A number of performance-based measures are predictive of work participation. Moreover, these measures differ from other relevant constructs such as pain intensity (Gross and Battié 2005; Gouttebarge et al. 2009b), self-efficacy (Reneman et al. 2008), self-reported disability (Brouwer et al. 2005; Gross and Battié 2005; Schiphorst Preuper et al. 2008; Gouttebarge et al. 2009b), and self-reported work status (Gross and Battié 2005). Also, the present study showed that potential confounders like pain intensity, work-related recovery expectations, and organizational policies and practises did not diminish the predictive validity of performance-based measures on work participation (see Table 2 “Confounders”). However, the predictive strength of performance-based measures is in general modest. Work participation is a multidimensional construct according to the ICF (WHO 2001). One cannot expect that a single instrument is able to assess such a multidimensional construct. Seen in this perspective, the conclusion of this review that the predictive validity of performance-based measures for work participation is “modest” may not be unexpected.

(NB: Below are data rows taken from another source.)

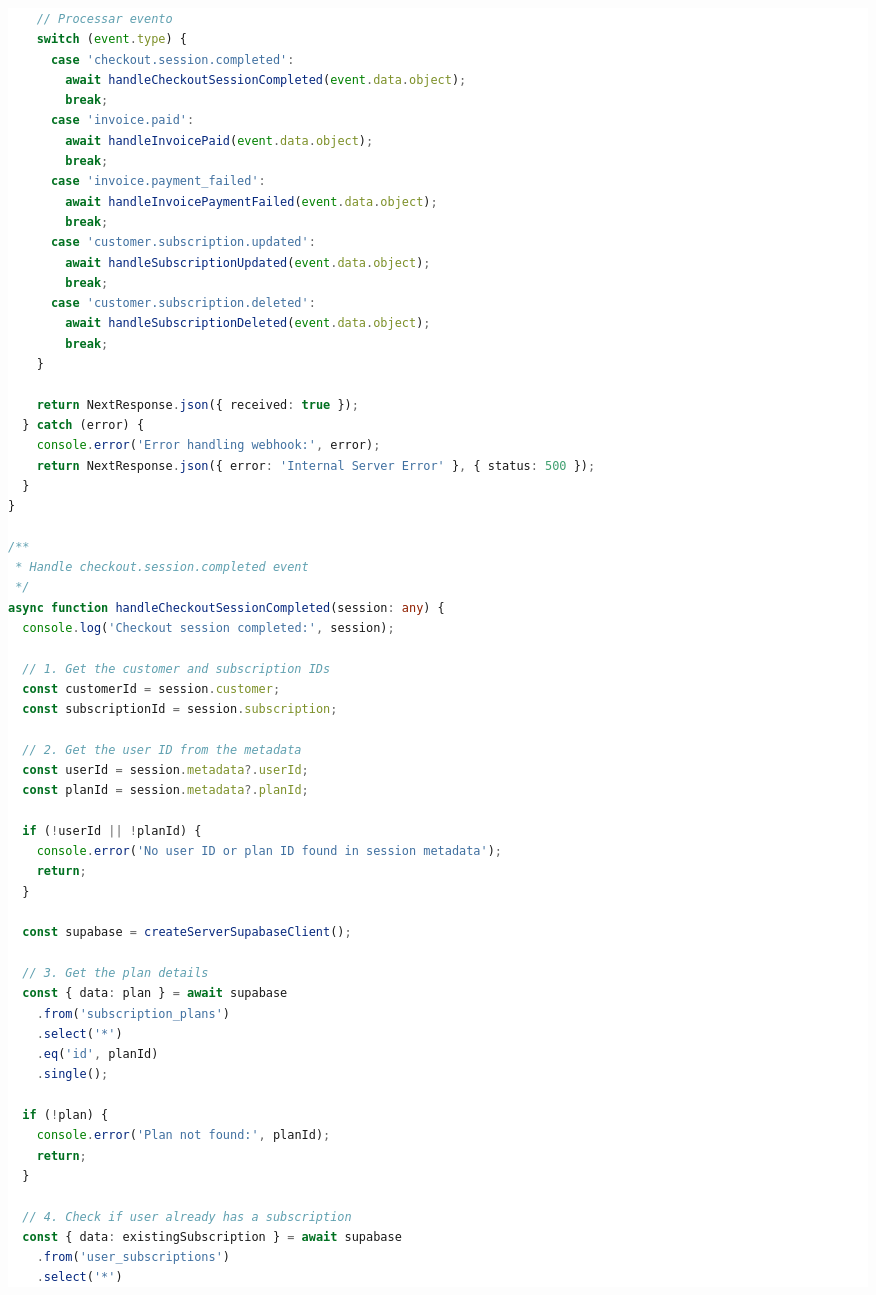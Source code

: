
 ```typescript
    // Processar evento
    switch (event.type) {
      case 'checkout.session.completed':
        await handleCheckoutSessionCompleted(event.data.object);
        break;
      case 'invoice.paid':
        await handleInvoicePaid(event.data.object);
        break;
      case 'invoice.payment_failed':
        await handleInvoicePaymentFailed(event.data.object);
        break;
      case 'customer.subscription.updated':
        await handleSubscriptionUpdated(event.data.object);
        break;
      case 'customer.subscription.deleted':
        await handleSubscriptionDeleted(event.data.object);
        break;
    }
    
    return NextResponse.json({ received: true });
  } catch (error) {
    console.error('Error handling webhook:', error);
    return NextResponse.json({ error: 'Internal Server Error' }, { status: 500 });
  }
}

/**
 * Handle checkout.session.completed event
 */
async function handleCheckoutSessionCompleted(session: any) {
  console.log('Checkout session completed:', session);
  
  // 1. Get the customer and subscription IDs
  const customerId = session.customer;
  const subscriptionId = session.subscription;
  
  // 2. Get the user ID from the metadata
  const userId = session.metadata?.userId;
  const planId = session.metadata?.planId;
  
  if (!userId || !planId) {
    console.error('No user ID or plan ID found in session metadata');
    return;
  }
  
  const supabase = createServerSupabaseClient();
  
  // 3. Get the plan details
  const { data: plan } = await supabase
    .from('subscription_plans')
    .select('*')
    .eq('id', planId)
    .single();
  
  if (!plan) {
    console.error('Plan not found:', planId);
    return;
  }
  
  // 4. Check if user already has a subscription
  const { data: existingSubscription } = await supabase
    .from('user_subscriptions')
    .select('*')
```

One way to improve the predictive strength might be combining performance- and non-performance-based measures that assess different constructs of work participation. Bachman et al. (2003) and Kool et al. (2002) combined performance-based measures with high pain scores (9 or 10 on a scale from 0 to 10) or having more than 3 Waddell signs. Vowles et al. (2004) reported that patient age and level of depression were factors best able to predict work participation. This suggests that a combination of reliable and valid measures of different constructs might improve the ability to predict work participation. Another strategy might be the following. Seventeen of the 18 studies took place in a rehabilitation setting. Generally speaking, this means that the performance-based measures are not specific for the physical demands of the future work of a patient. One study described performance-based measures resembling the physically demanding job of construction workers (Gouttebarge et al. 2009a). One study used a job demands analysis to establish a job-specific FCE (Cheng and Cheng 2010). By doing this, the minimal performance criterion that is required to perform the job is also specified. This might overcome the misconception that a better performance is always a better predictor for work participation. This information might especially be relevant for decisions regarding work participation in patients with MSDs working in physically demanding jobs (blue collar work) (Bos et al. 2002).